What this task involves: Word for word, return the lines below from the first through the line that has "and $\annotation(v)$ implies $\annotation(w)$.", dropping the pictures.

(Saved data entries)

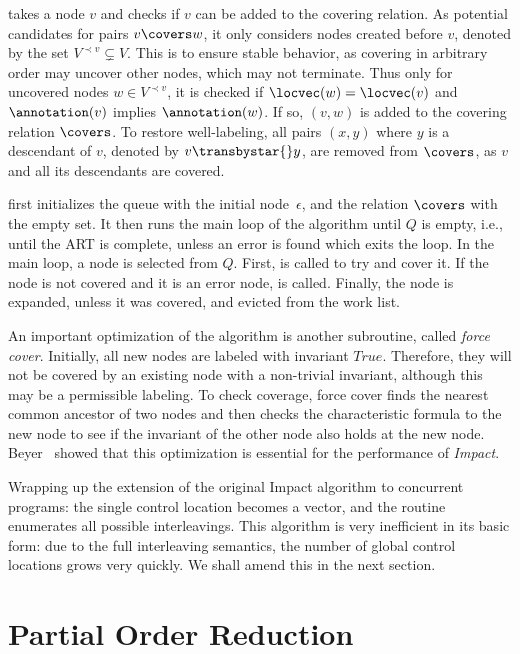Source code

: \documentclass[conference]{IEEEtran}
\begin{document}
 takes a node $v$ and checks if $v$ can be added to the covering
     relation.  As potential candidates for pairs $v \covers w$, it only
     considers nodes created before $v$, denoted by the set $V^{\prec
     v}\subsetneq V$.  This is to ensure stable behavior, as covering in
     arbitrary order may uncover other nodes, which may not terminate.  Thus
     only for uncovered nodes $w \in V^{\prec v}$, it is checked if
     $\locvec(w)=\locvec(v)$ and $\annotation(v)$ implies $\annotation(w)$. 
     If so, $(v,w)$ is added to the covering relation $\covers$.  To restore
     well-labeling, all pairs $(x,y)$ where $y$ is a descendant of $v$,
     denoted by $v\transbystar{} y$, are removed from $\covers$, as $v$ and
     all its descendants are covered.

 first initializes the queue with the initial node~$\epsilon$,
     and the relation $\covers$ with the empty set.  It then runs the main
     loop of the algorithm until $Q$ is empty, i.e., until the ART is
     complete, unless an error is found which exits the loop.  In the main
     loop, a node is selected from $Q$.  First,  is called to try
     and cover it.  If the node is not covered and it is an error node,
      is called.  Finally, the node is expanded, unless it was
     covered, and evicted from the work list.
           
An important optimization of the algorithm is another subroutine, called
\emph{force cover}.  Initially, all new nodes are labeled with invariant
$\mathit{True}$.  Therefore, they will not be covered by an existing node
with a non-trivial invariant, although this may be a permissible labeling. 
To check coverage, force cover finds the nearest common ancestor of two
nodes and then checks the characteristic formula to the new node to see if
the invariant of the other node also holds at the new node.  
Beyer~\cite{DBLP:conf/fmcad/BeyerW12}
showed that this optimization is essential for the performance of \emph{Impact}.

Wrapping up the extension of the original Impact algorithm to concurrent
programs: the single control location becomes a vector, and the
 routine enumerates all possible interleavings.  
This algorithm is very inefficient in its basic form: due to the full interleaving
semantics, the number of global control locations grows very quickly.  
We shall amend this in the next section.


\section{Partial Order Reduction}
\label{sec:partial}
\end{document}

Answer for the task:
Source code

: \documentclass[conference]{IEEEtran}
\begin{document}
 takes a node $v$ and checks if $v$ can be added to the covering
     relation.  As potential candidates for pairs $v \covers w$, it only
     considers nodes created before $v$, denoted by the set $V^{\prec
     v}\subsetneq V$.  This is to ensure stable behavior, as covering in
     arbitrary order may uncover other nodes, which may not terminate.  Thus
     only for uncovered nodes $w \in V^{\prec v}$, it is checked if
     $\locvec(w)=\locvec(v)$ and $\annotation(v)$ implies $\annotation(w)$. 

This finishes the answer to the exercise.